(Task description) Word for word, print each record, dropping any image it holds.

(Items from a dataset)
══════════════════════════════

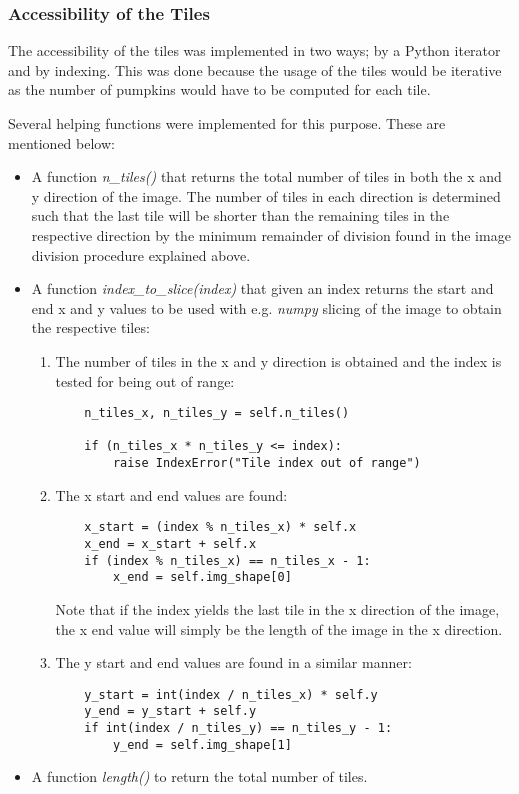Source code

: \documentclass[../Head/Main.tex]{subfiles}
\begin{document}
\subsubsection{Accessibility of the Tiles}
The accessibility of the tiles was implemented in two ways; by a Python iterator and by indexing. This was done because the usage of the tiles would be iterative as the number of pumpkins would have to be computed for each tile.\par
Several helping functions were implemented for this purpose. These are mentioned below:
\begin{itemize}
\item A function \textit{n\_tiles()} that returns the total number of tiles in both the x and y direction of the image. The number of tiles in each direction is determined such that the last tile will be shorter than the remaining tiles in the respective direction by the minimum remainder of division found in the image division procedure explained above.
\item A function \textit{index\_to\_slice(index)} that given an index returns the start and end x and y values to be used with e.g. \textit{numpy} slicing of the image to obtain the respective tiles:
\begin{enumerate}
\item The number of tiles in the x and y direction is obtained and the index is tested for being out of range:
\begin{verbatim}
    n_tiles_x, n_tiles_y = self.n_tiles()

    if (n_tiles_x * n_tiles_y <= index):
        raise IndexError("Tile index out of range")
\end{verbatim}
\item The x start and end values are found:
\begin{verbatim}
    x_start = (index % n_tiles_x) * self.x
    x_end = x_start + self.x
    if (index % n_tiles_x) == n_tiles_x - 1:
        x_end = self.img_shape[0]
\end{verbatim}
Note that if the index yields the last tile in the x direction of the image, the x end value will simply be the length of the image in the x direction.
\item The y start and end values are found in a similar manner:
\begin{verbatim}
    y_start = int(index / n_tiles_x) * self.y
    y_end = y_start + self.y
    if int(index / n_tiles_y) == n_tiles_y - 1:
        y_end = self.img_shape[1]

\end{verbatim}
\end{enumerate}
\item A function \textit{length()} to return the total number of tiles.
\end{itemize}
\end{document}
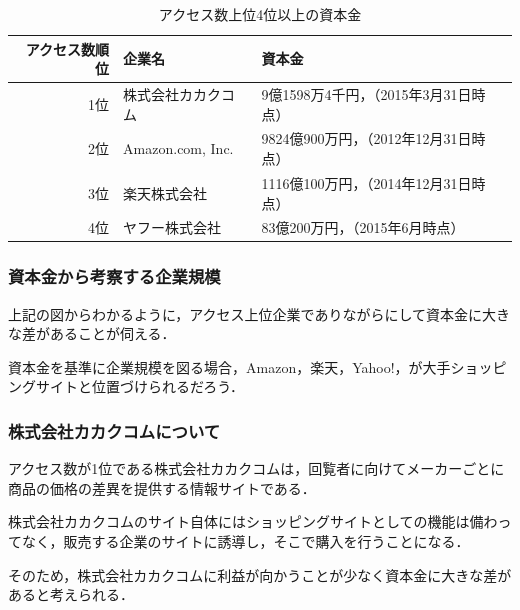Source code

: \begin{table}[htb]
\label{アクセス数上位4位以上の資本金}
    \caption{アクセス数上位4位以上の資本金}

\newlength{\shihonkin}
\setlength{\shihonkin}{0.7cm}
  \begin{center}

\begin{tabular}{|r|p{12em}|p{20em}|}

	\hline
	アクセス数順位 & 企業名 & 資本金  \\
	\hline
	\parbox[c][\shihonkin][c]{0cm}{}
	1位 & 株式会社カカクコム & 9億1598万4千円，（2015年3月31日時点）  \\
	\hline
	\parbox[c][\shihonkin][c]{0cm}{}
	2位 & Amazon.com, Inc. & 9824億900万円，（2012年12月31日時点）  \\
	\hline
	\parbox[c][\shihonkin][c]{0cm}{}
	3位 & 楽天株式会社 & 1116億100万円，（2014年12月31日時点）  \\
	\hline
	\parbox[c][\shihonkin][c]{0cm}{}
	4位 & ヤフー株式会社 & 83億200万円，（2015年6月時点）  \\
	\hline
    \end{tabular}
  \end{center}
\end{table}


\subsubsection{資本金から考察する企業規模}

上記の図からわかるように，アクセス上位企業でありながらにして資本金に大きな差があることが伺える．

資本金を基準に企業規模を図る場合，Amazon，楽天，Yahoo!，が大手ショッピングサイトと位置づけられるだろう．

\subsubsection{株式会社カカクコムについて}
アクセス数が1位である株式会社カカクコムは，回覧者に向けてメーカーごとに商品の価格の差異を提供する情報サイトである．

株式会社カカクコムのサイト自体にはショッピングサイトとしての機能は備わってなく，販売する企業のサイトに誘導し，そこで購入を行うことになる．

そのため，株式会社カカクコムに利益が向かうことが少なく資本金に大きな差があると考えられる．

══════════════════════════════

(Solution to this task)
Source code

: \documentclass[../Head/Main.tex]{subfiles}
\begin{document}
\subsubsection{Accessibility of the Tiles}
The accessibility of the tiles was implemented in two ways; by a Python iterator and by indexing. This was done because the usage of the tiles would be iterative as the number of pumpkins would have to be computed for each tile.\par
Several helping functions were implemented for this purpose. These are mentioned below:
\begin{itemize}
\item A function \textit{n\_tiles()} that returns the total number of tiles in both the x and y direction of the image. The number of tiles in each direction is determined such that the last tile will be shorter than the remaining tiles in the respective direction by the minimum remainder of division found in the image division procedure explained above.
\item A function \textit{index\_to\_slice(index)} that given an index returns the start and end x and y values to be used with e.g. \textit{numpy} slicing of the image to obtain the respective tiles:
\begin{enumerate}
\item The number of tiles in the x and y direction is obtained and the index is tested for being out of range:
\begin{verbatim}
    n_tiles_x, n_tiles_y = self.n_tiles()

    if (n_tiles_x * n_tiles_y <= index):
        raise IndexError("Tile index out of range")
\end{verbatim}
\item The x start and end values are found:
\begin{verbatim}
    x_start = (index % n_tiles_x) * self.x
    x_end = x_start + self.x
    if (index % n_tiles_x) == n_tiles_x - 1:
        x_end = self.img_shape[0]
\end{verbatim}
Note that if the index yields the last tile in the x direction of the image, the x end value will simply be the length of the image in the x direction.
\item The y start and end values are found in a similar manner:
\begin{verbatim}
    y_start = int(index / n_tiles_x) * self.y
    y_end = y_start + self.y
    if int(index / n_tiles_y) == n_tiles_y - 1:
        y_end = self.img_shape[1]

\end{verbatim}
\end{enumerate}
\item A function \textit{length()} to return the total number of tiles.
\end{itemize}
\end{document}
Source code

: \begin{table}[htb]
\label{アクセス数上位4位以上の資本金}
    \caption{アクセス数上位4位以上の資本金}

\newlength{\shihonkin}
\setlength{\shihonkin}{0.7cm}
  \begin{center}

\begin{tabular}{|r|p{12em}|p{20em}|}

	\hline
	アクセス数順位 & 企業名 & 資本金  \\
	\hline
	\parbox[c][\shihonkin][c]{0cm}{}
	1位 & 株式会社カカクコム & 9億1598万4千円，（2015年3月31日時点）  \\
	\hline
	\parbox[c][\shihonkin][c]{0cm}{}
	2位 & Amazon.com, Inc. & 9824億900万円，（2012年12月31日時点）  \\
	\hline
	\parbox[c][\shihonkin][c]{0cm}{}
	3位 & 楽天株式会社 & 1116億100万円，（2014年12月31日時点）  \\
	\hline
	\parbox[c][\shihonkin][c]{0cm}{}
	4位 & ヤフー株式会社 & 83億200万円，（2015年6月時点）  \\
	\hline
    \end{tabular}
  \end{center}
\end{table}


\subsubsection{資本金から考察する企業規模}

上記の図からわかるように，アクセス上位企業でありながらにして資本金に大きな差があることが伺える．

資本金を基準に企業規模を図る場合，Amazon，楽天，Yahoo!，が大手ショッピングサイトと位置づけられるだろう．

\subsubsection{株式会社カカクコムについて}
アクセス数が1位である株式会社カカクコムは，回覧者に向けてメーカーごとに商品の価格の差異を提供する情報サイトである．

株式会社カカクコムのサイト自体にはショッピングサイトとしての機能は備わってなく，販売する企業のサイトに誘導し，そこで購入を行うことになる．

そのため，株式会社カカクコムに利益が向かうことが少なく資本金に大きな差があると考えられる．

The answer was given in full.